Web Posted: 09/20/2006 12:48 AM CDT

Guillermo Contreras
Express-News Staff Writer

Federal authorities in San Antonio have arrested a Canadian man on charges that he tried to broker for an Iranian firm a device used to test for flaws in equipment in gas pipelines and electric power plants.
Seyed Abolghassem Rohani Eftekhari, 44, was arrested Monday by agents with U.S. Immigration and Customs Enforcement on a charge alleging he violated the International Emergency Economic Powers Act and executive orders that bar U.S. exports to Iran. Eftekhari is scheduled for a bail hearing Thursday.

Iran is on a list of countries the State Department considers a state sponsor of terrorism.

The FBI and ICE officials opened a probe in the case Aug. 1. Through investigation the agencies learned that officials with Southwest Research Institute in San Antonio received a suspicious inquiry regarding "guided wave equipment" technology, according to a criminal complaint affidavit unsealed Tuesday. The inquiry appeared to originate in Tehran, Iran, the complaint said.

The institute develops some of that technology.

The FBI on Tuesday referred questions to ICE, which forwarded inquiries to the U.S. Attorney's Office in San Antonio. The prosecutor in the case could not be reached for comment.

The affidavit said a man identified as Farshid Rohani and another man made inquiries about "magnetostrictive sensor" technology, and that Rohani eventually brokered a deal to buy some of that technology for $72,000 from Southwest Research Institute.

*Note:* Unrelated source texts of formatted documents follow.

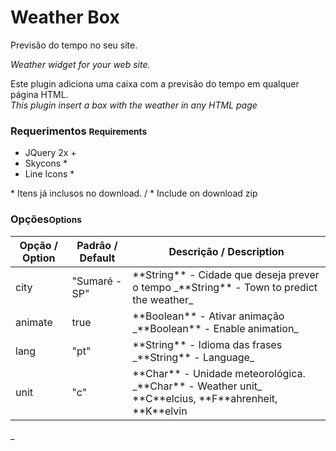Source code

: # **Weather** Box

Previsão do tempo no seu site.

_Weather widget for your web site._

Este plugin adiciona uma caixa com a previsão do tempo em qualquer página HTML.<br>
_This plugin insert a box with the weather in any HTML page_

### **Requerimentos** <small>Requirements</small>

*   JQuery 2x +
*   Skycons *
*   Line Icons *

\* Itens já inclusos no download. / * Include on download zip

### **Opções**<small>Options</small>

<table><thead><tr><th>Opção / Option</th><th>Padrão / Default</th><th>Descrição / Description</th></tr></thead><tbody><tr><td>city</td><td>"Sumaré - SP"</td><td>**String** - Cidade que deseja prever o tempo  
_**String** - Town to predict the weather_</td></tr><tr><td>animate</td><td>true</td><td>**Boolean** - Ativar animação 
_**Boolean** - Enable animation_</td></tr><tr><td>lang</td><td>"pt"</td><td>**String** - Idioma das frases 
_**String** - Language_</td></tr><tr><td>unit</td><td>"c"</td><td>**Char** - Unidade meteorológica.  
_**Char** - Weather unit_
**C**elcius, **F**ahrenheit, **K**elvin
</td></tr></tbody></table>_
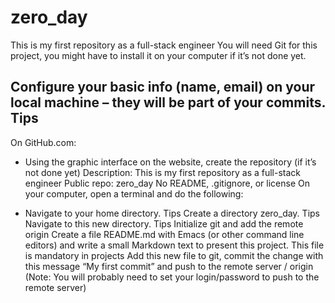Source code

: # zero_day
This is my first repository as a full-stack engineer
You will need Git for this project, you might have to install it on your computer if it’s not done yet.

## Configure your basic info (name, email) on your local machine – they will be part of your commits. Tips
On GitHub.com:

* Using the graphic interface on the website, create the repository (if it’s not done yet)
Description: This is my first repository as a full-stack engineer
Public repo: zero_day
No README, .gitignore, or license
On your computer, open a terminal and do the following:

* Navigate to your home directory. Tips
Create a directory zero_day. Tips
Navigate to this new directory. Tips
Initialize git and add the remote origin
Create a file README.md with Emacs (or other command line editors) and write a small Markdown text to present this project. This file is mandatory in projects
Add this new file to git, commit the change with this message “My first commit” and push to the remote server / origin (Note: You will probably need to set your login/password to push to the remote server)
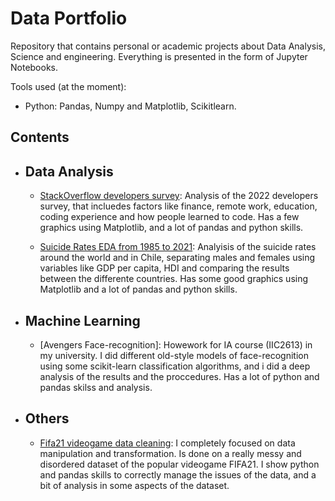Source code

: # Data Portfolio
Repository that contains personal or academic projects about Data Analysis, Science and engineering. Everything is presented in the form of Jupyter Notebooks.

Tools used (at the moment):

* Python: Pandas, Numpy and Matplotlib, Scikitlearn.

## Contents

* ## Data Analysis

  * [StackOverflow developers survey](https://github.com/pablo4lvarez/Data-Portfolio/blob/main/StackOverflow_survey_analysis.ipynb):
  Analysis of the 2022 developers survey, that incluedes factors like finance, remote work, education, coding experience and how people learned to code. Has a few graphics using Matplotlib, and a lot of pandas and python skills.
  
  * [Suicide Rates EDA from 1985 to 2021](https://github.com/pablo4lvarez/Data-Portfolio/blob/main/suicide_rates_EDA.ipynb):
  Analyisis of the suicide rates around the world and in Chile, separating males and females using variables like GDP per capita, HDI and comparing the results between the differente countries. Has some good graphics using Matplotlib and a lot of pandas and python skills.

* ## Machine Learning
  
  * [Avengers Face-recognition]:
    Howework for IA course (IIC2613) in my university. I did different old-style models of face-recognition using some scikit-learn classification       algorithms, and i did a deep analysis of the results and the proccedures. Has a lot of python and pandas skilss and analysis.
   
  
* ## Others
  * [Fifa21 videogame data cleaning](https://github.com/pablo4lvarez/Data-Portfolio/blob/main/Fifa_21_Cleaning_and_Transformation.ipynb):
    I completely focused on data manipulation and transformation. Is done on a really messy and disordered dataset of the popular videogame FIFA21.
    I show python and pandas skills to correctly manage the issues of the data, and a bit of analysis in some aspects of the dataset.
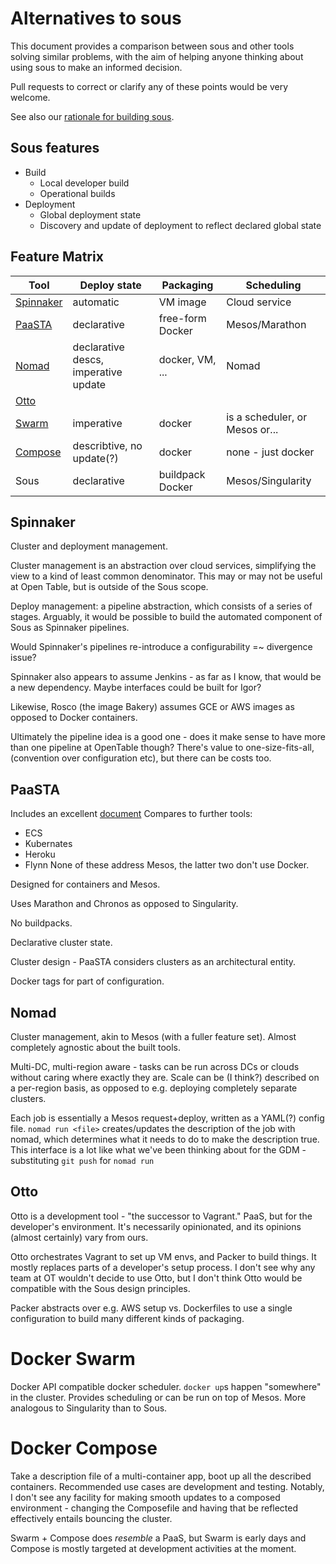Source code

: # Alternatives to sous

This document provides a comparison between sous and other tools solving
similar problems, with the aim of helping anyone thinking about using
sous to make an informed decision.

Pull requests to correct or clarify any of these points would be very welcome.

See also our [rationale for building sous].

[rationale for building sous]: rationale.md

## Sous features

- Build
  - Local developer build
  - Operational builds
- Deployment
  - Global deployment state
  - Discovery and update of deployment to reflect declared global state

## Feature Matrix

| Tool | Deploy state | Packaging | Scheduling |
| ---  | - | - | - |
| [Spinnaker] | automatic | VM image | Cloud service |
| [PaaSTA] | declarative | free-form Docker | Mesos/Marathon |
| [Nomad] | declarative descs, imperative update | docker, VM, ... | Nomad |
| [Otto] |
| [Swarm] | imperative | docker | is a scheduler, or Mesos or... |
| [Compose] | describtive, no update(?) | docker | none - just docker |
| Sous | declarative | buildpack Docker | Mesos/Singularity |

## Spinnaker

Cluster and deployment management.

Cluster management is an abstraction over cloud services, simplifying the view
to a kind of least common denominator. This may or may not be useful at Open
Table, but is outside of the Sous scope.

Deploy management: a pipeline abstraction, which consists of a series of
stages. Arguably, it would be possible to build the automated component of Sous
as Spinnaker pipelines.

Would Spinnaker's pipelines re-introduce a configurability =~ divergence issue?

Spinnaker also appears to assume Jenkins - as far as I know, that would be a
new dependency. Maybe interfaces could be built for Igor?

Likewise, Rosco (the image Bakery) assumes GCE or AWS images as opposed to
Docker containers.

Ultimately the pipeline idea is a good one - does it make sense to have more
than one pipeline at OpenTable though? There's value to one-size-fits-all,
(convention over configuration etc), but there can be costs too.

## PaaSTA

Includes an excellent
[document](https://github.com/Yelp/paasta/blob/master/comparison.md)
Compares to further tools:
- ECS
- Kubernates
- Heroku
- Flynn
None of these address Mesos, the latter two don't use Docker.

Designed for containers and Mesos.

Uses Marathon and Chronos as opposed to Singularity.

No buildpacks.

Declarative cluster state.

Cluster design - PaaSTA considers clusters as an architectural entity.

Docker tags for part of configuration.

## Nomad

Cluster management, akin to Mesos (with a fuller feature set). Almost
completely agnostic about the built tools.

Multi-DC, multi-region aware - tasks can be run across DCs or clouds without
caring where exactly they are. Scale can be (I think?) described on a
per-region basis, as opposed to e.g. deploying completely separate clusters.

Each job is essentially a Mesos request+deploy, written as a YAML(?) config
file. `nomad run <file>` creates/updates the description of the job with nomad,
which determines what it needs to do to make the description true. This
interface is a lot like what we've been thinking about for the GDM -
substituting `git push` for `nomad run`

## Otto

Otto is a development tool - "the successor to Vagrant." PaaS, but for the
developer's environment. It's necessarily opinionated, and its opinions (almost
certainly) vary from ours.

Otto orchestrates Vagrant to set up VM envs, and Packer to build things. It
mostly replaces parts of a developer's setup process. I don't see why any team
at OT wouldn't decide to use Otto, but I don't think Otto would be compatible
with the Sous design principles.

Packer abstracts over e.g. AWS setup vs. Dockerfiles to use a single
configuration to build many different kinds of packaging.

# Docker Swarm

Docker API compatible docker scheduler. `docker up`s happen "somewhere" in the
cluster. Provides scheduling or can be run on top of Mesos. More analogous to
Singularity than to Sous.

# Docker Compose

Take a description file of a multi-container app, boot up all the described
containers. Recommended use cases are development and testing. Notably, I don't
see any facility for making smooth updates to a composed environment - changing
the Composefile and having that be reflected effectively entails bouncing the
cluster.

Swarm + Compose does *resemble* a PaaS, but Swarm is early days and Compose is
mostly targeted at development activities at the moment.

[Spinnaker]: http://spinnaker.io
[PaaSTA]: https://github.com/Yelp/paasta
[Nomad]: https://www.nomadproject.io
[Otto]: https://www.ottoproject.io
[Swarm]: https://github.com/docker/swarm/
[Compose]: https://github.com/docker/compose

The affidavit identifies Rohani as being an official in a Canadian foundry company and also said Rohani is an alias for Eftekhari.

Agents obtained search warrants to pore over Eftekhari's computer communications, and through their investigation, the affidavit said, agents learned the technology was actually for a company in Tehran, where Eftekhari was born. The search warrants and affidavits remained sealed Tuesday.

Eftekhari was arrested Monday as he arrived in San Antonio for training on the equipment he aimed to buy, according to the affidavit.

Craig Witherow, director of communications for Southwest Research Institute, said the technology is used in the industry to test heat-exchange units.

In July, R&D Magazine recognized the institute for a probe that uses the technology to inspect heat exchanger tubes of systems such as electric power generation plants. The magazine said the probe was one of the 100 most significant technological achievements in the past year, according to a news release from the institute.

"We're very conscientious about those countries that might be solicitous of (this) stuff, and we have a number of systems in place where we're always watching to make sure that unusual inquiries are referred to the proper authorities," Witherow said.

Eftekhari is being held in federal custody without bail pending a hearing Thursday before U.S. Magistrate Judge John Primomo.